After attending several shows at an apartment that granted itself the name “Gayhouse”, the organizers decided to find a warehouse location along the north branch of Chicago’s river to both have a little bit more control over the crowd and separate themselves from being personally liable from damages, injuries, etc… I attended multiple shows at this location, somewhat disappointed of how bare and stripped it was inside, but nonetheless grateful to be in a space that was intended to hold a greater audience.

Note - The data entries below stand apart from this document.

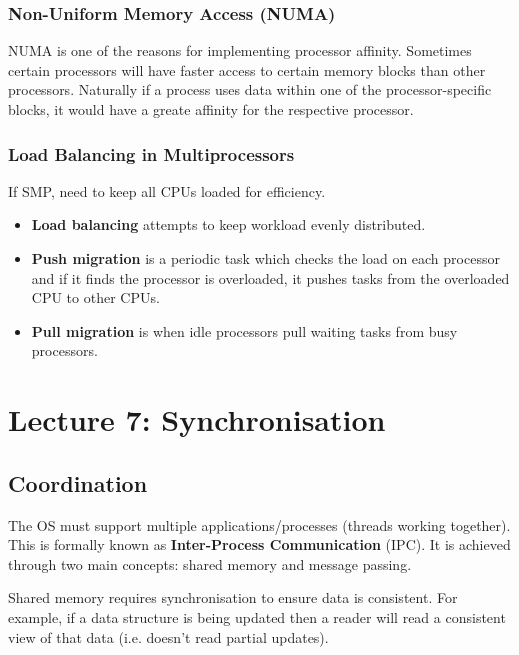 \documentclass{article}%
\begin{document}
\subsubsection{Non-Uniform Memory Access (NUMA)}
NUMA is one of the reasons for implementing processor affinity.
Sometimes certain processors will have faster access to certain memory blocks than other processors. 
Naturally if a process uses data within one of the processor-specific blocks, it would have a greate affinity for the respective processor.

\subsubsection{Load Balancing in Multiprocessors}
If SMP, need to keep all CPUs loaded for efficiency.

\begin{itemize}
	\item \textbf{Load balancing} attempts to keep workload evenly distributed.
	\item \textbf{Push migration} is a periodic task which checks the load on each processor and if it finds the processor is overloaded, it pushes tasks from the overloaded CPU to other CPUs.
	\item \textbf{Pull migration} is when idle processors pull waiting tasks from busy processors.
\end{itemize}




\maketitle
\section{Lecture 7: Synchronisation}


\subsection{Coordination}
\label{sec:org991f479}
The OS must support multiple applications/processes (threads working together).
This is formally known as \textbf{Inter-Process Communication} (IPC).
It is achieved through two main concepts: shared memory and message passing.

Shared memory requires synchronisation to ensure data is consistent.
For example, if a data structure is being updated then a reader will read a consistent view of that data (i.e. doesn't read partial updates).
\end{document}
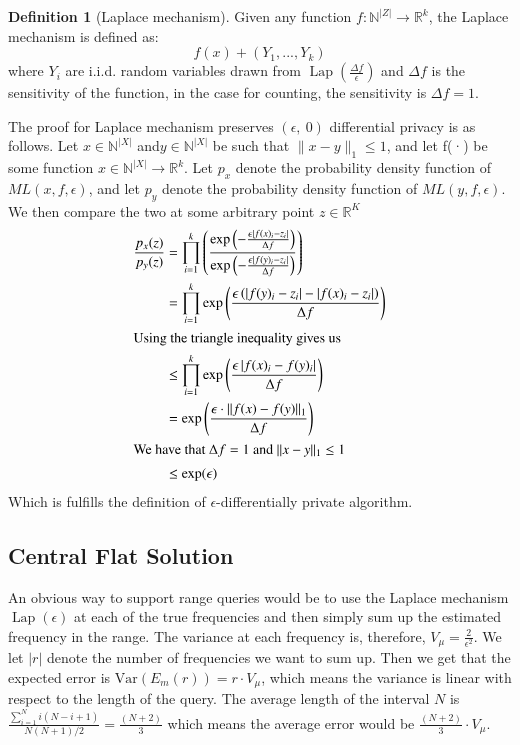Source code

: \documentclass[11pt]{article}
\theoremstyle{definition}
\newtheorem{definition}{Definition}[section]
\begin{document}
\begin{definition}[Laplace mechanism]\label{lap}
Given any function $f:\mathbb{N}^{|Z|}\rightarrow \mathbb{R}^k$, the Laplace mechanism is defined as: \[f(x) + (Y_1,...,Y_k)\]
where $Y_i$ are i.i.d. random variables drawn from $\operatorname{Lap}(\frac{\Delta f}{\epsilon})$ and $\Delta f$ is the sensitivity of the function, in the case for counting, the sensitivity is $\Delta f=1$.
\end{definition}
The proof for Laplace mechanism preserves $(\epsilon, \ 0)$ differential privacy is as follows.
Let $x\in\mathbb{N}^{|X|}$ and$y\in\mathbb{N}^{|X|}$ be such that $\lVert x-y\rVert_1\leq 1$, and let f(·) be some function $x\in\mathbb{N}^{|X|}\rightarrow \mathbb{R}^{k}$. Let $p_x$ denote the probability density function of $ML(x,f,\epsilon)$, and let $p_y$ denote the probability density function of $ML(y,f,\epsilon)$. We then compare the two at some arbitrary point $z\in\mathbb{R}^{K}$
\begin{align*}
\frac{p_{x}(z)}{p_{y}(z)} &=\prod_{i=1}^{k}\left(\frac{\exp \left(-\frac{\epsilon\left|f(x)_{i}-z_{i}\right|}{\Delta f}\right)}{\exp \left(-\frac{\epsilon\left|f(y)_{i}-z_{i}\right|}{\Delta f}\right)}\right) \\
&=\prod_{i=1}^{k} \exp \left(\frac{\epsilon\left(\left|f(y)_{i}-z_{i}\right|-\left|f(x)_{i}-z_{i}\right|\right)}{\Delta f}\right) \\
\intertext{Using the triangle inequality gives us }
& \leq \prod_{i=1}^{k} \exp \left(\frac{\epsilon\left|f(x)_{i}-f(y)_{i}\right|}{\Delta f}\right) \\
&=\exp \left(\frac{\epsilon \cdot\|f(x)-f(y)\|_{1}}{\Delta f}\right) \\
\intertext{We have that $\Delta f = 1$ and $\lVert x-y\rVert_1\leq 1$  }
& \leq \exp (\epsilon) 
\end{align*}
Which is fulfills the definition of $\epsilon$-differentially private algorithm.



\subsection{Central Flat Solution}\label{teo_cen_flat}
An obvious way to support range queries would be to use the Laplace mechanism $\operatorname{Lap}(\epsilon)$ at each of the true frequencies and then simply sum up the estimated frequency in the range. The variance at each frequency is, therefore, $V_\mu=\frac{2}{\epsilon^2}$. We let $|r|$ denote the number of frequencies we want to sum up. Then we get that the expected error is $\mathrm{Var}(E_m (r))=r\cdot V_\mu$, which means the variance is linear with respect to the length of the query. The average length of the interval $N$ is $\frac{\sum_{i=1}^{N} i(N-i+1)}{N(N+1) / 2}=\frac{(N+2)}{3}$ which means the average error would be $\frac{(N+2)}{3}\cdot V_\mu$.
\end{document}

I was planning on going to another show there in early 2022, I packed my Canon AE-1, slipped a roll into it (but didn’t load it, thinking I would do this later when I got there), and started my one hour commute via the train & bus to get to this venue on the other side of town. I had done this dozens of times at this point, going to various apartments, houses, venues – wherever these shows were being held, so my guard was down you could say.
Upon arriving to Gayhouse, it was the same old. Tell staff at the door I was media/photography, find a corner to hide my backpack & supplies in, and start to make my away the room, snapping pics of performers, attendees, anything weird or mischievous that I could capture with my analog SLR.
As the music began, again, I did the same thing that I always did. Focus, cock/crank the shutter, and shoot. It was maybe 45 mins after I had arrived, around the start of the second performer’s set, when I went back to the corner to retrieve a new lens and sip some beer. The corner I had chosen too was maybe 15 feet from the door I came in through, so I had pretty good access to everything – whether that was a cigarette, following an artists in/out of the venue, etc…
As I was crouched in the corner, swapping my lens and taking swigs of cheap beer, I noticed a beam of light from a flashlight come in through the front door. In enters a dozen cops, who off the bat seemed to overwhelm the staff at the door handling ticketing, who didn’t know what to do. Immediately, I chucked my beer in the nearest trashcan (I was only 20 at the time), and began to collect my backpack & other supplies I had about. I did my best to document the inside as cops began ushering people out, only allowing me to get 5 – 10 frames snapped before I was escorted out of the building.
Outside the Gayhouse venue was utter chaos. Artists/performers & their friends/groupies started to verbally harass the cop, some people were on top of dumpsters, a line of police cars ran down the block, and a helicopter came in from above, spotlighting the parking lot in which the growing crowd was now gathering.
I saw this as pure gold. I was turning left and right, snapping pictures of artists & people I knew posing in front of cops, mocking them. I took pictures of a group of people with their fists raised to the sky, flipping off what we assumed was a CPD helicopter. I even got pictures of some people who had been detained from getting to rowdy and having altercations with the police. I felt a wave of euphoria move over me as I saw the frame counter of my camera hit 36.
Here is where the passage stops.